Matrix Inverse in Thunder (A CMU 15-418 Final Project)

by Richard Alex Hofer (rhofer) and Owen Kahn (okahn)

Our goal for this project is to implement distributed matrix inverse.

Note: This was not our original project

Final writeup

Our writeup is avaiable here

Progress Report

Our progress report is available here

Background

Matrices are important. Lots of frameworks built on top of Spark provide distributed matrices and a few operations, but it appears that none of them offer a matrix inverse which can be very useful. This is likely a sign that it is a very difficult operation to implement and we probably should have paid more attention to this.

The Challenge

Matrix inverse does not distribute easily and computing any part of it generally requires access to many parts of the original matrix. This communication makes its implementation difficult when working with distributed matrices.

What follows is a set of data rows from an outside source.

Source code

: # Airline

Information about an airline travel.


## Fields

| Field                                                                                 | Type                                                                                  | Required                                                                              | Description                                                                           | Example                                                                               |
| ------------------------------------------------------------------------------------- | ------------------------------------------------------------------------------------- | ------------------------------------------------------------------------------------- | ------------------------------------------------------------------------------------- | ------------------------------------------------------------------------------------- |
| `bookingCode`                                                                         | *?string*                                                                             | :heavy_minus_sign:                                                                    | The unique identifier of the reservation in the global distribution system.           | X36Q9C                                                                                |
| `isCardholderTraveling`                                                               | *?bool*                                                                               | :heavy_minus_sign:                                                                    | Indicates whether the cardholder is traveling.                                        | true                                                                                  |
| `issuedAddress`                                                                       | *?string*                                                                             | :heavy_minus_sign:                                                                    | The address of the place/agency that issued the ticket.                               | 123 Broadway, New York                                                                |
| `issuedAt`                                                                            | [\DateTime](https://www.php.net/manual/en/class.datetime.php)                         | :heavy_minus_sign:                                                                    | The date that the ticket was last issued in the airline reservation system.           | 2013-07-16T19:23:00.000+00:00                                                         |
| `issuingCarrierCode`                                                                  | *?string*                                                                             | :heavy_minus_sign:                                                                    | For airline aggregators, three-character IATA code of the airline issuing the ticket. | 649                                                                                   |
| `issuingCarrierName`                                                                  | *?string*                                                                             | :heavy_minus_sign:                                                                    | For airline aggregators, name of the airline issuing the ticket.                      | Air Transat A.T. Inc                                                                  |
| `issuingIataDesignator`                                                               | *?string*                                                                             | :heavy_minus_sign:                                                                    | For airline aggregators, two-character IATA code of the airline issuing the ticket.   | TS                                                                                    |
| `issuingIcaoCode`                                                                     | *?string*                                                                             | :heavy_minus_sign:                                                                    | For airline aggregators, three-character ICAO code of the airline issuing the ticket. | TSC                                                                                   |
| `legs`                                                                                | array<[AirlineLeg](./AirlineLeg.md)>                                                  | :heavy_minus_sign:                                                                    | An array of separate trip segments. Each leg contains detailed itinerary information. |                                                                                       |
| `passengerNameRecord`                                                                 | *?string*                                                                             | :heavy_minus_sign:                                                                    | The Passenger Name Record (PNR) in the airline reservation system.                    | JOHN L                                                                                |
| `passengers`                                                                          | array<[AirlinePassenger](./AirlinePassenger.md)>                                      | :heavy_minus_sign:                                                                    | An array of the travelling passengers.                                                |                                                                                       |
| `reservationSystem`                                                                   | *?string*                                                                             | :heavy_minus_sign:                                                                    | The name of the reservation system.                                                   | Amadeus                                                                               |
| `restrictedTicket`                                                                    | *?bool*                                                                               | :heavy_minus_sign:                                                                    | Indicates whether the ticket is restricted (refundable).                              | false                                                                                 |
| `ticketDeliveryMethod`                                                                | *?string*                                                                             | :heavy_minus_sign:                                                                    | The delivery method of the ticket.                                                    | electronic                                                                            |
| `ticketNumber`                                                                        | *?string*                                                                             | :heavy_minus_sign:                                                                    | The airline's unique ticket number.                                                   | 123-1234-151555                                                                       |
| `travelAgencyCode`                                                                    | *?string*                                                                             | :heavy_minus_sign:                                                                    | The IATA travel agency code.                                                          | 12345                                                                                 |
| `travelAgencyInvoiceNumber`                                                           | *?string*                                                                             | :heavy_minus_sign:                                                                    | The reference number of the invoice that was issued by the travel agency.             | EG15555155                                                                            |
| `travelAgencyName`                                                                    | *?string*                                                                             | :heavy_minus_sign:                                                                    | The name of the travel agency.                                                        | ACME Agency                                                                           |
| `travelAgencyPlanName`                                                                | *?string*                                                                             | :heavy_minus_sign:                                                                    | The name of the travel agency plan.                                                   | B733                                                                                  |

It also does not lend itself well to Spark primitives.

Resources

We will test on Amazon EC2 because it is easy to deploy Thunder there and it allows us to easily test on many different cluster configurations.

Goals and Deliverables

Plan to Achieve

A correct implementation of distributed matrix inverse which is faster than using a single machine (which would be forced to read and write from disk).

Hope to Achieve

Ideally we would like to be competitive with the implementation provided by the paper we our working from.

Platform Choice

As discussed in Resources we will use Amazon EC2.

Schedule

April 25

Have a correct implementation ✓

May 2

Run our implementation on EC2 ✓

May 3

Run reference implementation on EC2 ✓

May 6

Develop tests and upload to S3 ✓

May 8

Investigate unreasonable memory requirements (ongoing)
Contact the Spark community to learn about Spark internals ✓

May 10

Have presentation prepared

Results

We have a correct implementation of inverse which falls apart if run on a larger cluster due to unidentified overhead internal to Spark. We're attempting to figure out why this occurs, but are having difficulties since we cannot find anyone who is doing a similar type of computation.